Elections fédérales

 Norman Gobbi disqualifié par les socialistes

D’emblée le groupe socialiste a jugé que le candidat tessinois était inéligible en raison de son appartenance à la Lega. Aucun des grands partis ne recommande un candidat

L’élection au Conseil fédéral s’annonce très mal pour le candidat tessinois Norman Gobbi, ce mercredi matin. Le groupe socialiste, à l’unanimité, l’a déclaré inéligible en raison de son appartenance à la Lega. «Un parti qui dénigre systématiquement les institutions, qui diffame ses adversaires politiques et entretient le racisme. Il n’aura aucune voix socialiste», a averti le président du groupe, Roger Nordmann à l’issue de l’audition des trois candidats.

Aucun des trois prétendants à la succession d’Eveline Widmer-Schlumpf n’a d’ailleurs convaincu les socialistes qui s’étaient finalement décidés à les auditionner. « C’est un aveu de faiblesse de la part de l’UDC», selon le président du PS Christian Levrat.  Norman Gobbi parce qu’a aucun moment il n’a pris ses distances de l’attitude injurieuse de la Lega et de son support médiatique, Il Matino della domenica. Thomas Aeschi parce qu’il se présente comme un fils de Christoph Blocher et de Hans-Rudolf Merz. Guy Parmelin parce qu’il s’est montré terne et imprécis et que, malgré douze ans au Conseil national, il n’a pas laissé une empreinte indélébile.

Comme le PDC, le PS doit définir sa stratégie à 7h. ce mercredi matin, juste avant le début de la session de l’Assemblée fédérale. Pour l’instant, si la candidature de Norman Gobbi est plombée, les chances des deux autres candidats paraissent s’équilibrer.  D’une part le PDC a confirmé vouloir élire l’un des trois candidats officiels de l’UDC. Avec un avertissement sibyllin du président du groupe, Filippo Lombardi : «tant que le ticket reste en l’état ». Si tel n’était pas cas, le PDC demanderait une interruption de séance. Mais le président tessinois a refusé de s’expliquer sur le sens de son message. 

De son côté, le PLR a renouvelé son intention de ne voter que pour un des un des  trois noms présents sur le ticket de l’UDC. Mais, faute de pouvoir se mettre d’accord sur l’un d’eux, il a laissé la liberté de vote.

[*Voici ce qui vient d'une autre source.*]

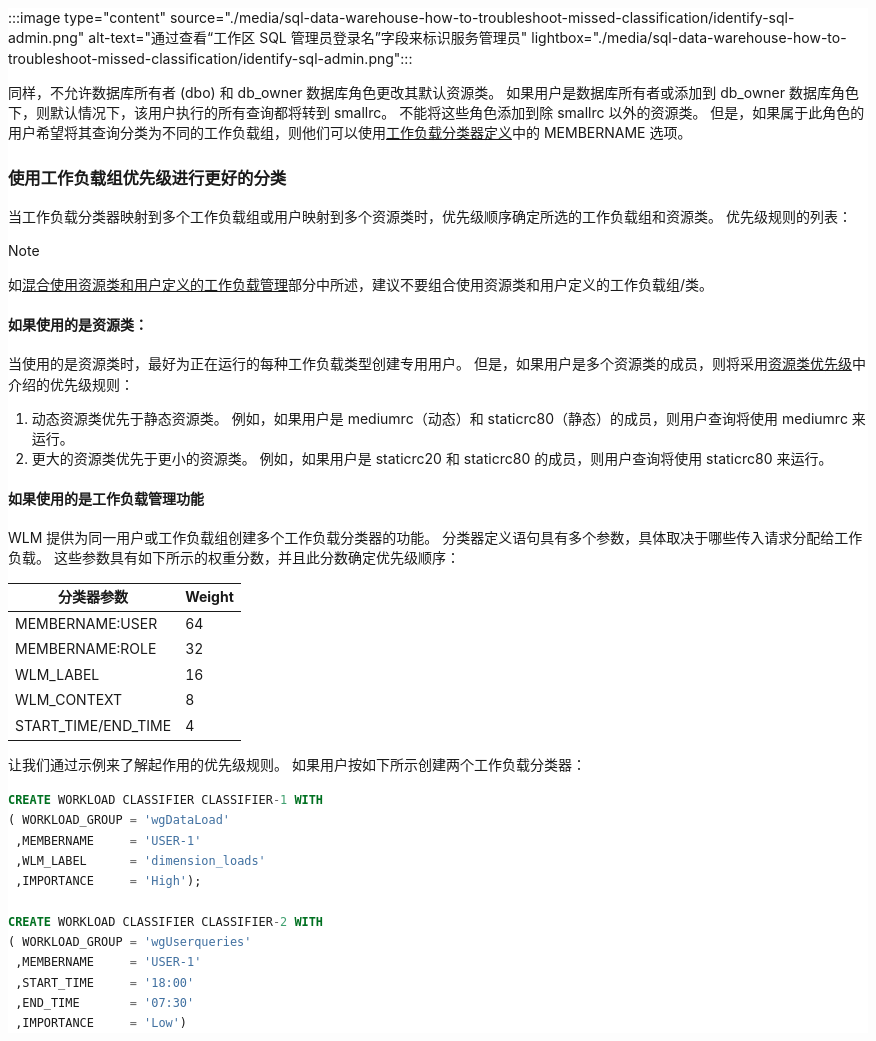 :::image type="content" source="./media/sql-data-warehouse-how-to-troubleshoot-missed-classification/identify-sql-admin.png" alt-text="通过查看“工作区 SQL 管理员登录名”字段来标识服务管理员" lightbox="./media/sql-data-warehouse-how-to-troubleshoot-missed-classification/identify-sql-admin.png":::

同样，不允许数据库所有者 (dbo) 和 db_owner 数据库角色更改其默认资源类。 如果用户是数据库所有者或添加到 db_owner 数据库角色下，则默认情况下，该用户执行的所有查询都将转到 smallrc。 不能将这些角色添加到除 smallrc 以外的资源类。 但是，如果属于此角色的用户希望将其查询分类为不同的工作负载组，则他们可以使用[工作负载分类器定义](sql-data-warehouse-workload-classification.md)中的 MEMBERNAME 选项。


### <a name="use-workload-group-precedence-for-better-classification"></a>使用工作负载组优先级进行更好的分类

当工作负载分类器映射到多个工作负载组或用户映射到多个资源类时，优先级顺序确定所选的工作负载组和资源类。 优先级规则的列表： 

> [!NOTE]
> 如[混合使用资源类和用户定义的工作负载管理](#mixed-usage-of-resource-classes-and-user-defined-workload-management)部分中所述，建议不要组合使用资源类和用户定义的工作负载组/类。

#### <a name="if-resource-classes-are-being-used"></a>如果使用的是资源类：

当使用的是资源类时，最好为正在运行的每种工作负载类型创建专用用户。 但是，如果用户是多个资源类的成员，则将采用[资源类优先级](resource-classes-for-workload-management.md#resource-class-precedence)中介绍的优先级规则：

1. 动态资源类优先于静态资源类。 例如，如果用户是 mediumrc（动态）和 staticrc80（静态）的成员，则用户查询将使用 mediumrc 来运行。
1. 更大的资源类优先于更小的资源类。 例如，如果用户是 staticrc20 和 staticrc80 的成员，则用户查询将使用 staticrc80 来运行。

#### <a name="if-workload-management-capabilities-are-used"></a>如果使用的是工作负载管理功能

WLM 提供为同一用户或工作负载组创建多个工作负载分类器的功能。 分类器定义语句具有多个参数，具体取决于哪些传入请求分配给工作负载。 这些参数具有如下所示的权重分数，并且此分数确定优先级顺序： 

|**分类器参数** |**Weight**   |
|---------------------|---------|
|MEMBERNAME:USER      |64       |
|MEMBERNAME:ROLE      |32       |
|WLM_LABEL            |16       |
|WLM_CONTEXT          |8        |
|START_TIME/END_TIME  |4        |

让我们通过示例来了解起作用的优先级规则。 如果用户按如下所示创建两个工作负载分类器：

```sql
CREATE WORKLOAD CLASSIFIER CLASSIFIER-1 WITH  
( WORKLOAD_GROUP = 'wgDataLoad'
 ,MEMBERNAME     = 'USER-1'  
 ,WLM_LABEL      = 'dimension_loads' 
 ,IMPORTANCE     = 'High');

CREATE WORKLOAD CLASSIFIER CLASSIFIER-2 WITH  
( WORKLOAD_GROUP = 'wgUserqueries'
 ,MEMBERNAME     = 'USER-1'  
 ,START_TIME     = '18:00' 
 ,END_TIME       = '07:30'
 ,IMPORTANCE     = 'Low')
```
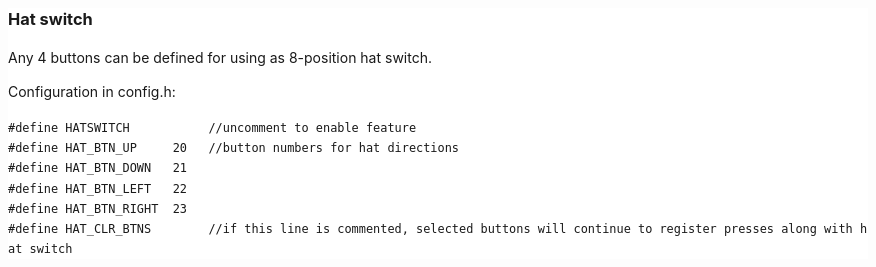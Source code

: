 ### Hat switch

Any 4 buttons can be defined for using as 8-position hat switch.

Configuration in config.h:

```
#define HATSWITCH           //uncomment to enable feature
#define HAT_BTN_UP     20   //button numbers for hat directions
#define HAT_BTN_DOWN   21
#define HAT_BTN_LEFT   22
#define HAT_BTN_RIGHT  23
#define HAT_CLR_BTNS   	    //if this line is commented, selected buttons will continue to register presses along with hat switch
```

 Si la rumeur prête au camp rose-vert l’intention de miser sur le Schaffhousois Thomas Hurter pour jouer le rôle de trouble-fête,  le PLR refuse en tout cas de s’y prêter.  L'UDC schaffhousois alimente la rumeur par son comportement. Il refuse de faire le moindre commentaire sur ce qui pourrait se passer mercredi et il n'aurait pas participé à la séance du groupe parlementaire mardi. C'est déjà lui qui avait été interrogé le plus longuement lorsqu'il a vainement défendu sa candidature devant son groupe parlementaire.

Quoi qu'il en soit, le chef du groupe libéral-radical, Ignazio Cassis, exclut de lui tendre les bras. «Nous ne sommes pas une terre d'asile pour un conseiller fédéral qui aurait été exclu de son parti», prévient-il. De leur côté les Vert’libéraux sont divisé, une majorité des sept élus soutiendra Norma Gobi, la minorité estimant que son appartenance à la lega est un handicap. Quant au PBD, il élira l’un des candidats officiels, mais sans recommandation de vote.